Concernant le changement de perception, les résultats du sondage diffèrent légèrement puisque en 2024 on peut observer que même si 55,6% des personnes qui ne sont pas à l'origine de la demande, majoritairement des membres de la police, ont répondu ne pas avoir changé de perception, 27,8% ne savent pas et 16,7% ont affirmé avoir changé de perception. On note d'ailleurs que depuis 2022 le pourcentage de personnes qui n'a pas changé de perception a diminué de presque 45%.
Le droit à l'erreur pour améliorer les pratiques
Alors que le MIPP considère être aussi un lieu pour traiter les erreurs non-volontaires afin qu'elles puissent être prises en compte dans l'amélioration des pratiques, l'étude exploratoire montre que le champ d'intervention des médiations se limite pour les membres de la police interrogés à rectifier les incompréhensions de la population. De plus, la peur de reconnaitre une erreur exprimée en médiation montre une certaine méfiance envers la confidentialité de la médiation.
Même si les sondages de satisfaction et les observations du MIPP nuancent ces résultats, le fait qu'aucun des membres de la police genevoise et québécoise interrogés n'expriment ou considèrent avoir agi de manière incorrecte amène à faire l'hypothèse qu'il s'agit d'une posture générale liée à la culture professionnelle ou institutionnelle.
On peut se demander dès lors si le développement au sein des institutions policières d'une "culture juste" comme dans le domaine de l'aviation [4] pourrait, entre autre, influencer la manière dont les membres de la police expérimentent la médiation et toutes autres procédures conséquentes à une plainte formelle ou informelle à leur encontre.
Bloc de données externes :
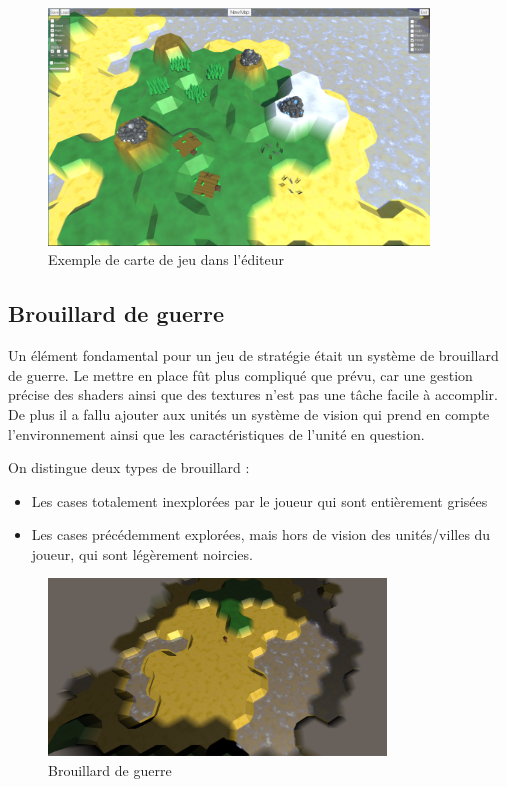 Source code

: \documentclass[12pt]{report}
\begin{document}
\begin{figure}
    \centering
    \includegraphics[width=0.9\textwidth]{map_example}
    \caption*{Exemple de carte de jeu dans l'éditeur}
\end{figure}

\subsection{Brouillard de guerre}

Un élément fondamental pour un jeu de stratégie était un système de brouillard
de guerre. Le mettre en place fût plus compliqué que prévu, car une gestion
précise des shaders ainsi que des textures n’est pas une tâche facile à
accomplir. De plus il a fallu ajouter aux unités un système de vision qui prend
en compte l’environnement ainsi que les caractéristiques de l’unité en question.

On distingue deux types de brouillard :

\begin{itemize}
    \item Les cases totalement inexplorées par le joueur qui sont entièrement
        grisées
    \item Les cases précédemment explorées, mais hors de vision des
        unités/villes du joueur, qui sont légèrement noircies.
\end{itemize}

\begin{figure}
    \centering
    \includegraphics[width=0.8\textwidth]{../report_2/img/FogOfWar}
    \caption*{Brouillard de guerre}
\end{figure}
\end{document}
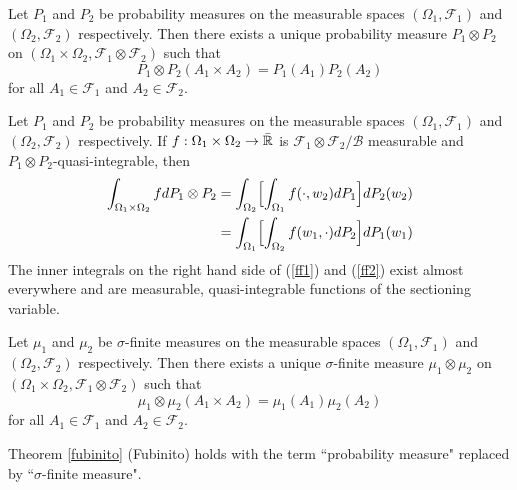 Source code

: \begin{theorem}
Let $P_1$ and $P_2$ be probability measures on the measurable spaces $(\Omega_1,\mathcal F_1)$ and $(\Omega_2,\mathcal F_2)$ respectively. Then there exists a unique probability measure $P_1\otimes P_2$ on $(\Omega_1\times \Omega_2,\mathcal F_1\otimes \mathcal F_2 )$ such that
\[ P_1\otimes P_2(A_1\times A_2)= P_1(A_1)P_2(A_2) \]
 for all $A_1\in\mathcal F_1$ and $A_2\in \mathcal F_2$.
\end{theorem}

\begin{theorem}[{\bf Fubinito}] \label{fubinito}
Let $P_1$ and $P_2$ be probability measures on the measurable spaces $(\Omega_1,\mathcal F_1)$ and $(\Omega_2,\mathcal F_2)$ respectively. If $f:\Omega_1\times\Omega_2\rightarrow \bar{\Bbb R}$ is $\mathcal F_1\otimes \mathcal F_2/\mathcal B$ measurable and $P_1\otimes P_2$-quasi-integrable, then
 \begin{align}
 \label{ff1}
   \int_{\Omega_1\times\Omega_2} f dP_1\otimes P_2 &=\int_{\Omega_2}\Bigl[ \int_{\Omega_1} f(\cdot,w_2) dP_1 \Bigr] dP_2(w_2)\\
   &=   \int_{\Omega_1}\Bigl[ \int_{\Omega_2} f(w_1,\cdot) dP_2 \Bigr] dP_1(w_1) \label{ff2}
  \end{align}
The inner integrals on the right hand side of (\ref{ff1}) and (\ref{ff2}) exist almost everywhere and are measurable, quasi-integrable functions of the sectioning variable.
\end{theorem}


\begin{theorem}
Let $\mu_1$ and $\mu_2$ be $\sigma$-finite measures on the measurable spaces $(\Omega_1,\mathcal F_1)$ and $(\Omega_2,\mathcal F_2)$ respectively. Then there exists a unique $\sigma$-finite measure $\mu_1\otimes \mu_2$ on $(\Omega_1\times \Omega_2,\mathcal F_1\otimes \mathcal F_2 )$ such that
\[ \mu_1\otimes \mu_2(A_1\times A_2)= \mu_1(A_1)\mu_2(A_2) \]
 for all $A_1\in\mathcal F_1$ and $A_2\in \mathcal F_2$.
\end{theorem}

\begin{theorem}[{\bf Fubini}]
Theorem \ref{fubinito} (Fubinito) holds with the term ``probability measure" replaced by ``$\sigma$-finite measure".
\end{theorem}



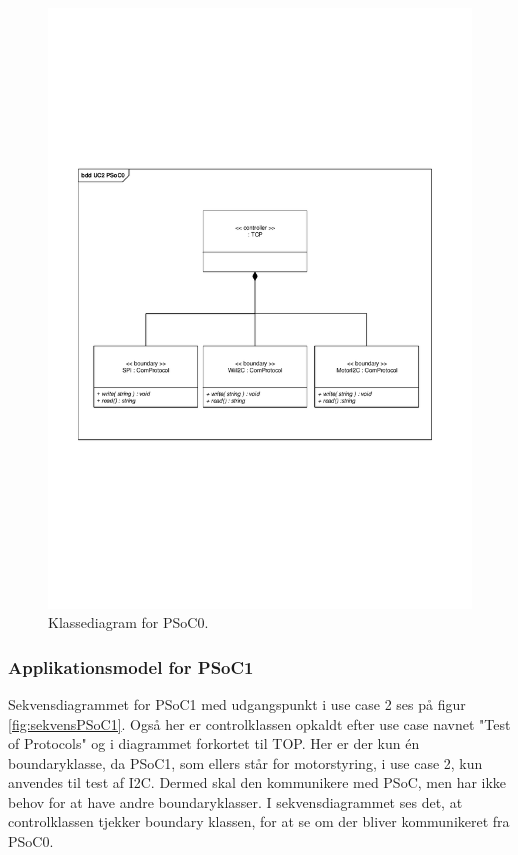 \begin{figure}[H]
	\centering
	\includegraphics[trim = {1.2cm 8.2cm 1.8cm 7.7cm}, clip = true, width=\textwidth] {Systemarkitektur/images/klassediagramPSoC0.pdf}
	\caption{Klassediagram for PSoC0.}
	\label{fig:klassePSoC0}
\end{figure}

\subsubsection{Applikationsmodel for PSoC1}
Sekvensdiagrammet for PSoC1 med udgangspunkt i use case 2 ses på figur \ref{fig:sekvensPSoC1}. Også her er controlklassen opkaldt efter use case navnet "Test of Protocols" og i diagrammet forkortet til TOP. Her er der kun én boundaryklasse, da PSoC1, som ellers står for motorstyring, i use case 2, kun anvendes til test af I2C. Dermed skal den kommunikere med PSoC, men har ikke behov for at have andre boundaryklasser. I sekvensdiagrammet ses det, at controlklassen tjekker boundary klassen, for at se om der bliver kommunikeret fra PSoC0. 

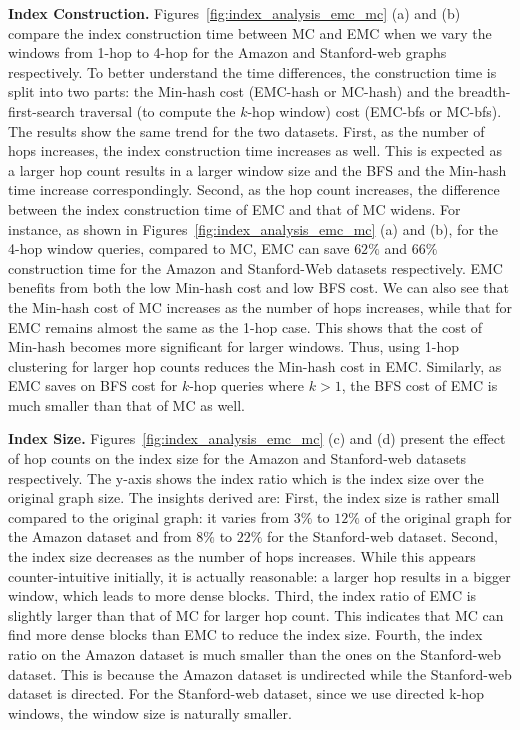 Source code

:\textbf{Index Construction. } Figures~\ref{fig:index_analysis_emc_mc} 
(a) and (b) compare the index construction time between MC and EMC 
when we vary the windows from 1-hop to 4-hop for the Amazon and Stanford-web 
graphs respectively. To better understand the time differences, 
the construction time is split into two parts: 
the Min-hash cost (EMC-hash or MC-hash) and the breadth-first-search traversal (to compute the $k$-hop window)  cost (EMC-bfs or MC-bfs). The results show the same trend 
for the two datasets. %
First, as the number of hops increases, the index construction time increases as well. 
This is expected as a larger hop count results in a larger window size 
and the BFS and the Min-hash time increase correspondingly. 
Second, as the hop count increases, the difference between the
index construction time of EMC and that of MC widens. 
For instance, as shown in Figures~\ref{fig:index_analysis_emc_mc} (a) and (b), for the 4-hop window queries, compared to MC, 
EMC can save $62\%$ and $66\%$ construction time for the Amazon and Stanford-Web datasets respectively.
EMC benefits from both the low Min-hash cost and low BFS cost. 
We can also see that the Min-hash cost of MC increases as the number of hops 
increases, while that for EMC remains almost the same as the 1-hop case. 
This shows that the cost of Min-hash becomes more significant for larger windows. 
Thus, using 1-hop clustering for larger hop counts reduces the Min-hash cost 
in EMC. Similarly, as EMC saves on BFS cost for $k$-hop queries where $k > 1$, 
the BFS cost of EMC is much smaller than that of MC as well. 

\textbf{Index Size.} Figures~\ref{fig:index_analysis_emc_mc} (c) and (d) 
present the effect of hop counts on the index size for the Amazon and Stanford-web 
datasets respectively. The y-axis shows the index ratio which is the index size over the original graph size. 
The insights derived are: 
First, the index size is rather small compared to the original graph: it
varies from $3\%$ to $12\%$ of the original graph for the Amazon dataset 
and from $8\%$ to $22\%$ for the Stanford-web dataset. 
Second, the index size decreases as the number of hops increases. 
While this appears counter-intuitive initially, it is actually reasonable: a larger hop results in a bigger window, which leads
to more dense blocks. Third, the index ratio of EMC is slightly larger 
than that of MC for larger hop count. This indicates that MC can find more dense blocks 
than EMC to reduce the index size. Fourth, the index ratio on 
the Amazon dataset is much smaller than the ones on the Stanford-web dataset. 
This is because the Amazon dataset is undirected while the Stanford-web dataset
is directed. For the Stanford-web dataset, since we use directed k-hop windows, the window size is naturally smaller. 

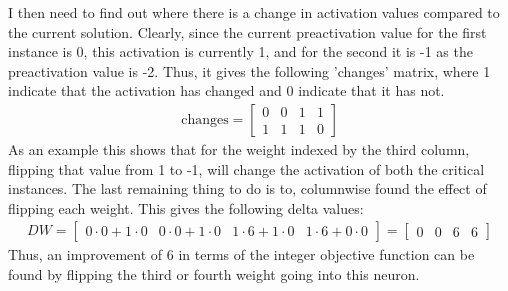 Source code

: I then need to find out where there is a change in activation values compared to the current solution. Clearly, since the current preactivation value for the first instance is 0, this activation is currently 1, and for the second it is -1 as the preactivation value is -2. Thus, it gives the following 'changes' matrix, where 1 indicate that the activation has changed and 0 indicate that it has not. 
\begin{align*}
    \text{changes} = 
    \begin{bmatrix}
        0 & 0 & 1 & 1 \\
        1 & 1 & 1 & 0
    \end{bmatrix}
\end{align*}
As an example this shows that for the weight indexed by the third column, flipping that value from 1 to -1, will change the activation of both the critical instances. The last remaining thing to do is to, columnwise found the effect of flipping each weight. This gives the following delta values:
\begin{align*}
    DW = 
    \begin{bmatrix}
        0 \cdot 0 + 1 \cdot 0 & 0 \cdot 0 + 1 \cdot 0 & 1 \cdot 6 + 1 \cdot 0 & 1 \cdot 6 + 0 \cdot 0
    \end{bmatrix}
    = 
    \begin{bmatrix}
        0 & 0 & 6 & 6
    \end{bmatrix}
\end{align*}
Thus, an improvement of 6 in terms of the integer objective function can be found by flipping the third or fourth weight going into this neuron.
[1] MULONE M., Note de recherche relative à l'expérience policière en médiation à Genève, Janvier 2025.
[2] ibid.
[3] ibid.
[4] La "culture juste" se fonde sur le règlement 376/2914 de l'Union européenne (UE). En résumé, elle défend le principe de tolérance pour les erreurs humaines non-volontaires et bénignes afin qu'elles puissent être prises en compte dans l'amélioration des systèmes de sécurité.